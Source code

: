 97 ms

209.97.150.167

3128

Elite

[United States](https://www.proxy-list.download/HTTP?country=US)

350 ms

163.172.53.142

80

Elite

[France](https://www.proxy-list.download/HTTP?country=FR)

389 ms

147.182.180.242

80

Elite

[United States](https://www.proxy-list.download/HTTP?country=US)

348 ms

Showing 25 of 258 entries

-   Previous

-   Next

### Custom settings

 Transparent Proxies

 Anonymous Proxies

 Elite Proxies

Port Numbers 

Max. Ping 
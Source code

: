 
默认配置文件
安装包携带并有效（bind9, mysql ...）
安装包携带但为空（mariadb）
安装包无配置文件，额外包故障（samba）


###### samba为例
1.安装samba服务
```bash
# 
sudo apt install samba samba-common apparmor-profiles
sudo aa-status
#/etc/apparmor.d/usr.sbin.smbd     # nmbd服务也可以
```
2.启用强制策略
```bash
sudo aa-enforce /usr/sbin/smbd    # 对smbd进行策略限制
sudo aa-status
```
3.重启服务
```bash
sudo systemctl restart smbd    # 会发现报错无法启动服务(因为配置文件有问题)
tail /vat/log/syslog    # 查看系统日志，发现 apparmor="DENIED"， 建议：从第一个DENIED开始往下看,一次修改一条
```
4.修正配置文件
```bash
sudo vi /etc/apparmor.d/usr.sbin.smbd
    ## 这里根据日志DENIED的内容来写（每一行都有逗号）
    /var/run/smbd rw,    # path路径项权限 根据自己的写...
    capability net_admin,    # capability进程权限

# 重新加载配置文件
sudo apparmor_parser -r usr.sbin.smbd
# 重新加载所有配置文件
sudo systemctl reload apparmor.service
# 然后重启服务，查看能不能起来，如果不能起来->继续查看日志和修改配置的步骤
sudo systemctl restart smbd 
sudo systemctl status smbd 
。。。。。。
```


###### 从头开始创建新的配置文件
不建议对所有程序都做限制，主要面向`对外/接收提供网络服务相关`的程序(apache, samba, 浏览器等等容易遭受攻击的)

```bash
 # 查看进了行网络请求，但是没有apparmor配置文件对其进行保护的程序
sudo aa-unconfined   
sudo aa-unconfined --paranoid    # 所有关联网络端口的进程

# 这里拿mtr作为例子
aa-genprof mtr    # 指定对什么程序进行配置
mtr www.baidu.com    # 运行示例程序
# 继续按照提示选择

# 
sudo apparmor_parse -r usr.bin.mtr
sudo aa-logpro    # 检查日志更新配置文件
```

**TASK OBJECTIVE**: Would you output every line of the listing exactly?

**EXERCISE ANSWER**:
Source code

: 97 ms

209.97.150.167

3128

Elite

[United States](https://www.proxy-list.download/HTTP?country=US)

350 ms

163.172.53.142

80

Elite

[France](https://www.proxy-list.download/HTTP?country=FR)

389 ms

147.182.180.242

80

Elite

[United States](https://www.proxy-list.download/HTTP?country=US)

348 ms

Showing 25 of 258 entries

-   Previous

-   Next

### Custom settings

 Transparent Proxies

 Anonymous Proxies

 Elite Proxies

Port Numbers 

Max. Ping 
Source code

: 
默认配置文件
安装包携带并有效（bind9, mysql ...）
安装包携带但为空（mariadb）
安装包无配置文件，额外包故障（samba）


###### samba为例
1.安装samba服务
```bash
# 
sudo apt install samba samba-common apparmor-profiles
sudo aa-status
#/etc/apparmor.d/usr.sbin.smbd     # nmbd服务也可以
```
2.启用强制策略
```bash
sudo aa-enforce /usr/sbin/smbd    # 对smbd进行策略限制
sudo aa-status
```
3.重启服务
```bash
sudo systemctl restart smbd    # 会发现报错无法启动服务(因为配置文件有问题)
tail /vat/log/syslog    # 查看系统日志，发现 apparmor="DENIED"， 建议：从第一个DENIED开始往下看,一次修改一条
```
4.修正配置文件
```bash
sudo vi /etc/apparmor.d/usr.sbin.smbd
    ## 这里根据日志DENIED的内容来写（每一行都有逗号）
    /var/run/smbd rw,    # path路径项权限 根据自己的写...
    capability net_admin,    # capability进程权限

# 重新加载配置文件
sudo apparmor_parser -r usr.sbin.smbd
# 重新加载所有配置文件
sudo systemctl reload apparmor.service
# 然后重启服务，查看能不能起来，如果不能起来->继续查看日志和修改配置的步骤
sudo systemctl restart smbd 
sudo systemctl status smbd 
。。。。。。
```


###### 从头开始创建新的配置文件
不建议对所有程序都做限制，主要面向`对外/接收提供网络服务相关`的程序(apache, samba, 浏览器等等容易遭受攻击的)

```bash
 # 查看进了行网络请求，但是没有apparmor配置文件对其进行保护的程序
sudo aa-unconfined   
sudo aa-unconfined --paranoid    # 所有关联网络端口的进程

# 这里拿mtr作为例子
aa-genprof mtr    # 指定对什么程序进行配置
mtr www.baidu.com    # 运行示例程序
# 继续按照提示选择

# 
sudo apparmor_parse -r usr.bin.mtr
sudo aa-logpro    # 检查日志更新配置文件
```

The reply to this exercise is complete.